[Stored data]
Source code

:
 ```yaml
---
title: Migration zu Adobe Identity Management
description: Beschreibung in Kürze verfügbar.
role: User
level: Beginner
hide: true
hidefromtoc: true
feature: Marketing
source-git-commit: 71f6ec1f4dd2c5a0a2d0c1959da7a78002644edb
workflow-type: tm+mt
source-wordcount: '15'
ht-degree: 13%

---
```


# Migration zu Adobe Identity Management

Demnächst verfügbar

--

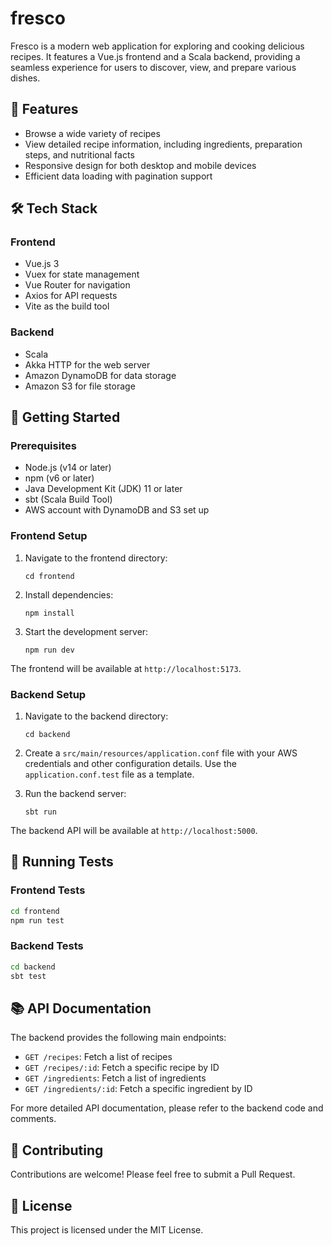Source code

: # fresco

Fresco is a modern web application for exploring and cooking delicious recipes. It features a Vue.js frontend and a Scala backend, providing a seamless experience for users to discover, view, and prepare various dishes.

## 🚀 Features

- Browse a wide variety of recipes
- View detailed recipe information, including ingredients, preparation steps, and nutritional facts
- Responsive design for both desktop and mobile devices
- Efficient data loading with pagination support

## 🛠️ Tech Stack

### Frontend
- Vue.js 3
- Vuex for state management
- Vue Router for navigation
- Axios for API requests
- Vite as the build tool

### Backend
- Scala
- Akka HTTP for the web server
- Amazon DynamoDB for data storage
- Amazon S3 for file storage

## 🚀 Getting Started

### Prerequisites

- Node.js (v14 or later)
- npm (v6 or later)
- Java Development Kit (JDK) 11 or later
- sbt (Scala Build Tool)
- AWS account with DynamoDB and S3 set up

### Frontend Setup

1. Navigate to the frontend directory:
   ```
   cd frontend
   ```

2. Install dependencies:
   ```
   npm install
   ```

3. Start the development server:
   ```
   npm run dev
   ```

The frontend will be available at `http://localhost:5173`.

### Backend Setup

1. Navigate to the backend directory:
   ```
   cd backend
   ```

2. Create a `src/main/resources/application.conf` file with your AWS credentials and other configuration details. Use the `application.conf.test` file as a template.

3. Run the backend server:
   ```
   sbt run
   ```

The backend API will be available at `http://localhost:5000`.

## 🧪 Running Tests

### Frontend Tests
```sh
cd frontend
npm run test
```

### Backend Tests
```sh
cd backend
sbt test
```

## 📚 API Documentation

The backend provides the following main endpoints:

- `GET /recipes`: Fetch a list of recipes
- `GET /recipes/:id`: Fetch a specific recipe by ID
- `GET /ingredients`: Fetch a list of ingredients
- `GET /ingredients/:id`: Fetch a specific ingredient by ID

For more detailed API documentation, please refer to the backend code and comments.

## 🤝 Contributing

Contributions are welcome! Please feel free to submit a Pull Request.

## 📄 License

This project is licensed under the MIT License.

[GOAL OF THE EXERCISE]: Among the records above, only the lines between the line holding "### Backend Setup" and the line holding "This project is", inclusive, are to be output, exactly as written.

[ANSWER BELOW]:
### Backend Setup

1. Navigate to the backend directory:
   ```
   cd backend
   ```

2. Create a `src/main/resources/application.conf` file with your AWS credentials and other configuration details. Use the `application.conf.test` file as a template.

3. Run the backend server:
   ```
   sbt run
   ```

The backend API will be available at `http://localhost:5000`.

## 🧪 Running Tests

### Frontend Tests
```sh
cd frontend
npm run test
```

### Backend Tests
```sh
cd backend
sbt test
```

## 📚 API Documentation

The backend provides the following main endpoints:

- `GET /recipes`: Fetch a list of recipes
- `GET /recipes/:id`: Fetch a specific recipe by ID
- `GET /ingredients`: Fetch a list of ingredients
- `GET /ingredients/:id`: Fetch a specific ingredient by ID

For more detailed API documentation, please refer to the backend code and comments.

## 🤝 Contributing

Contributions are welcome! Please feel free to submit a Pull Request.

## 📄 License

This project is licensed under the MIT License.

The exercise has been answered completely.